Member of the Georgia House of Representatives
- In office January 13, 2003 – November 16, 2022
- Preceded by: Charles Poag
- Succeeded by: Johnny Chastain
- Constituency: 6th district (2003–2005) 7th district (2005–2022)

Member of the Georgia State Senate from the 51st district
- In office January 11, 1993 – January 3, 1999
- Preceded by: Bill Hasty
- Succeeded by: Bill Stephens

Personal details
- Born: David Edmond Ralston March 14, 1954 Ellijay, Georgia, U.S.
- Died: November 16, 2022 (aged 68) Atlanta, Georgia, U.S.
- Party: Republican
- Children: 2
- Education: University of North Georgia (BA) University of Georgia (JD)

= David Ralston =

American politician from Georgia (1954–2022)

David Edmond Ralston (March 14, 1954 – November 16, 2022) was an American attorney and a Republican politician who was a member of the Georgia House of Representatives from 2003 until his death. From 2010 onwards, he was also its 73rd Speaker of the House. Ralston was the longest-serving Republican Speaker in state history and the longest-serving Speaker of the Georgia General Assembly since Tom Murphy.

==Biography==
David Ralston was born in Ellijay, Georgia. He attended Young Harris College and graduated from North Georgia College and State University in 1976. He graduated from the University of Georgia School of Law in 1980.

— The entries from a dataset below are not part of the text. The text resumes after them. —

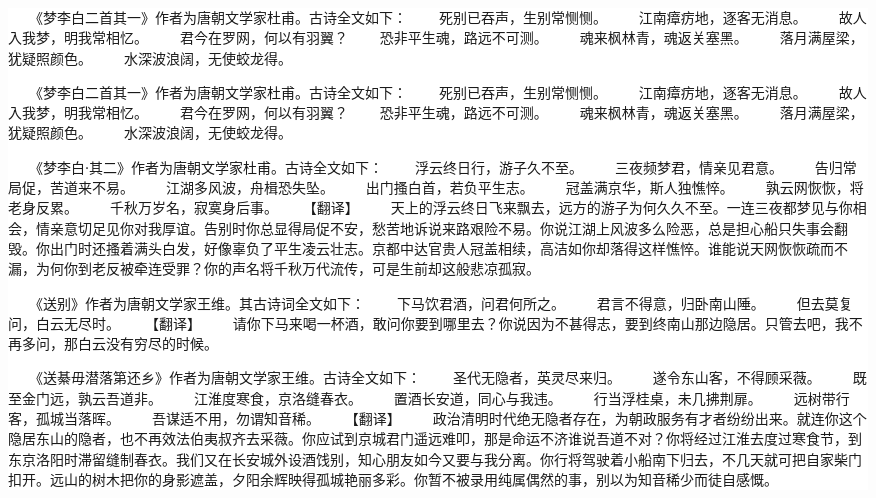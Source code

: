 　　《梦李白二首其一》作者为唐朝文学家杜甫。古诗全文如下：
　　死别已吞声，生别常恻恻。
　　江南瘴疠地，逐客无消息。
　　故人入我梦，明我常相忆。
　　君今在罗网，何以有羽翼？
　　恐非平生魂，路远不可测。
　　魂来枫林青，魂返关塞黑。
　　落月满屋梁，犹疑照颜色。
　　水深波浪阔，无使蛟龙得。

　　《梦李白二首其一》作者为唐朝文学家杜甫。古诗全文如下：
　　死别已吞声，生别常恻恻。
　　江南瘴疠地，逐客无消息。
　　故人入我梦，明我常相忆。
　　君今在罗网，何以有羽翼？
　　恐非平生魂，路远不可测。
　　魂来枫林青，魂返关塞黑。
　　落月满屋梁，犹疑照颜色。
　　水深波浪阔，无使蛟龙得。

　　《梦李白·其二》作者为唐朝文学家杜甫。古诗全文如下：
　　浮云终日行，游子久不至。
　　三夜频梦君，情亲见君意。
　　告归常局促，苦道来不易。
　　江湖多风波，舟楫恐失坠。
　　出门搔白首，若负平生志。
　　冠盖满京华，斯人独憔悴。
　　孰云网恢恢，将老身反累。
　　千秋万岁名，寂寞身后事。
　　【翻译】
　　天上的浮云终日飞来飘去，远方的游子为何久久不至。一连三夜都梦见与你相会，情亲意切足见你对我厚谊。告别时你总显得局促不安，愁苦地诉说来路艰险不易。你说江湖上风波多么险恶，总是担心船只失事会翻毁。你出门时还搔着满头白发，好像辜负了平生凌云壮志。京都中达官贵人冠盖相续，高洁如你却落得这样憔悴。谁能说天网恢恢疏而不漏，为何你到老反被牵连受罪？你的声名将千秋万代流传，可是生前却这般悲凉孤寂。

　　《送别》作者为唐朝文学家王维。其古诗词全文如下：
　　下马饮君酒，问君何所之。
　　君言不得意，归卧南山陲。
　　但去莫复问，白云无尽时。
　　【翻译】
　　请你下马来喝一杯酒，敢问你要到哪里去？你说因为不甚得志，要到终南山那边隐居。只管去吧，我不再多问，那白云没有穷尽的时候。

　　《送綦毋潜落第还乡》作者为唐朝文学家王维。古诗全文如下：
　　圣代无隐者，英灵尽来归。
　　遂令东山客，不得顾采薇。
　　既至金门远，孰云吾道非。
　　江淮度寒食，京洛缝春衣。
　　置酒长安道，同心与我违。
　　行当浮桂桌，未几拂荆扉。
　　远树带行客，孤城当落晖。
　　吾谋适不用，勿谓知音稀。
　　【翻译】
　　政治清明时代绝无隐者存在，为朝政服务有才者纷纷出来。就连你这个隐居东山的隐者，也不再效法伯夷叔齐去采薇。你应试到京城君门遥远难叩，那是命运不济谁说吾道不对？你将经过江淮去度过寒食节，到东京洛阳时滞留缝制春衣。我们又在长安城外设酒饯别，知心朋友如今又要与我分离。你行将驾驶着小船南下归去，不几天就可把自家柴门扣开。远山的树木把你的身影遮盖，夕阳余辉映得孤城艳丽多彩。你暂不被录用纯属偶然的事，别以为知音稀少而徒自感慨。
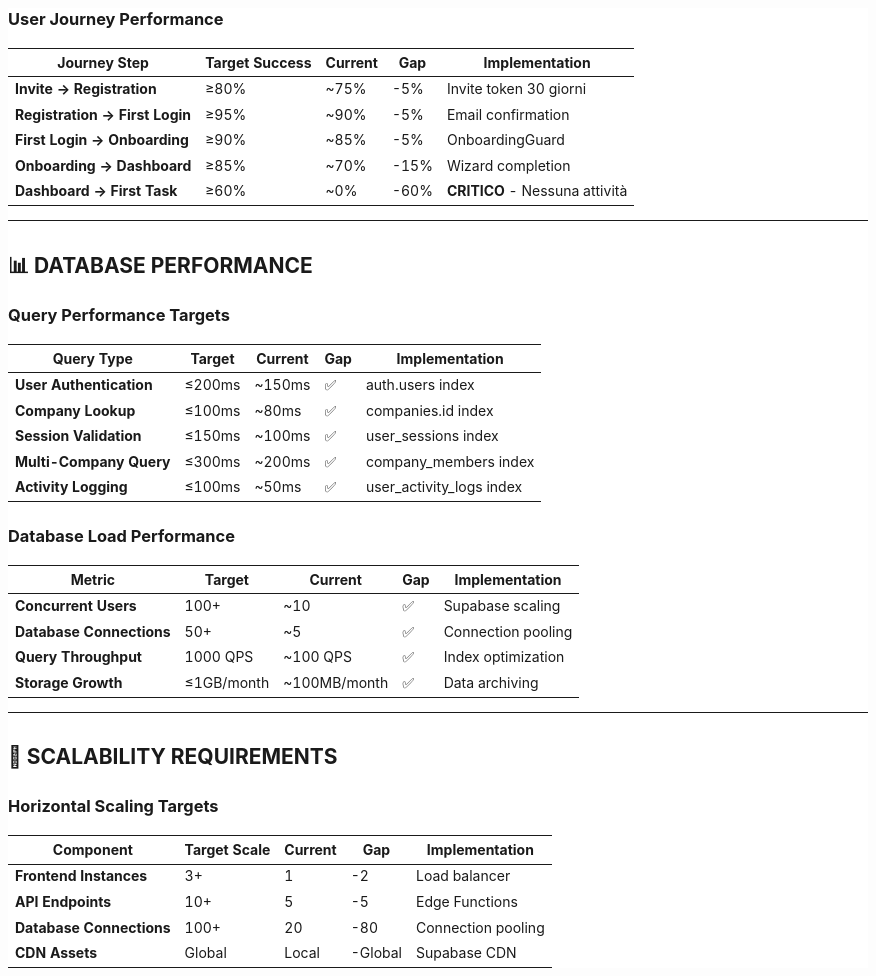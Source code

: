 ### **User Journey Performance**
| Journey Step | Target Success | Current | Gap | Implementation |
|--------------|----------------|---------|-----|----------------|
| **Invite → Registration** | ≥80% | ~75% | -5% | Invite token 30 giorni |
| **Registration → First Login** | ≥95% | ~90% | -5% | Email confirmation |
| **First Login → Onboarding** | ≥90% | ~85% | -5% | OnboardingGuard |
| **Onboarding → Dashboard** | ≥85% | ~70% | -15% | Wizard completion |
| **Dashboard → First Task** | ≥60% | ~0% | -60% | **CRITICO** - Nessuna attività |

---

## 📊 **DATABASE PERFORMANCE**

### **Query Performance Targets**
| Query Type | Target | Current | Gap | Implementation |
|------------|--------|---------|-----|----------------|
| **User Authentication** | ≤200ms | ~150ms | ✅ | auth.users index |
| **Company Lookup** | ≤100ms | ~80ms | ✅ | companies.id index |
| **Session Validation** | ≤150ms | ~100ms | ✅ | user_sessions index |
| **Multi-Company Query** | ≤300ms | ~200ms | ✅ | company_members index |
| **Activity Logging** | ≤100ms | ~50ms | ✅ | user_activity_logs index |

### **Database Load Performance**
| Metric | Target | Current | Gap | Implementation |
|--------|--------|---------|-----|----------------|
| **Concurrent Users** | 100+ | ~10 | ✅ | Supabase scaling |
| **Database Connections** | 50+ | ~5 | ✅ | Connection pooling |
| **Query Throughput** | 1000 QPS | ~100 QPS | ✅ | Index optimization |
| **Storage Growth** | ≤1GB/month | ~100MB/month | ✅ | Data archiving |

---

## 🚀 **SCALABILITY REQUIREMENTS**

### **Horizontal Scaling Targets**
| Component | Target Scale | Current | Gap | Implementation |
|-----------|--------------|---------|-----|----------------|
| **Frontend Instances** | 3+ | 1 | -2 | Load balancer |
| **API Endpoints** | 10+ | 5 | -5 | Edge Functions |
| **Database Connections** | 100+ | 20 | -80 | Connection pooling |
| **CDN Assets** | Global | Local | -Global | Supabase CDN |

From 1992 to 1998, he served as a member of the Georgia Senate. In 1998, Ralston was the Republican nominee for attorney general of Georgia, but lost the election to Thurbert Baker. In 2002, he was elected to the Georgia House of Representatives for the 7th district. He was elected to serve as Speaker in 2010, following the resignation of Glenn Richardson. As such, he is the first state House Speaker from north Georgia in more than 150 years.

== Georgia politics ==
Ralston spearheaded economically conservative initiatives, including passing the first-ever income tax cut in the state in 2018 and eliminating the sales tax on manufacturers. In the wake of the murder of Ahmaud Arbery, Ralston led the effort to pass a state hate-crimes law. Additionally, Ralston passed reforms to Georgia's election process, most recently the Election Integrity Act of 2021. Although Ralston and Republicans said these efforts were to increase voter security within the state, critics said that they are intended to disenfranchise voters and lower turnout.
===State Bar reprimand===
In 2014, Ralston was investigated by the Georgia Supreme Court following a complaint that he had ignored a client's case for years and had failed to communicate. In 2016, Ralston and the State Bar of Georgia reached a settlement, with the Georgia Bar issuing a minor reprimand and Ralston admitting to inadvertently breaking State Bar rules, ending a years-long dispute. He had previously faced disbarment.

===Court case delays===
In February 2019, the Atlanta Journal-Constitution and WSB-TV reported that Ralston regularly used his position as speaker to benefit his Blue Ridge-based private law practice. A 1905 state law (O.C.G.A. § 17-8-26) requires judges and prosecutors to defer to the schedules of any member of the general assembly who is also a practicing lawyer, and as speaker, Ralston was able to claim scheduling conflicts any time of year. By delaying court cases in this manner, Ralston was able to keep his clients free on bond for months or even years, while weakening court cases over time by letting memories fade and evidence expire. Some of Ralston's clients retained him specifically for these reasons.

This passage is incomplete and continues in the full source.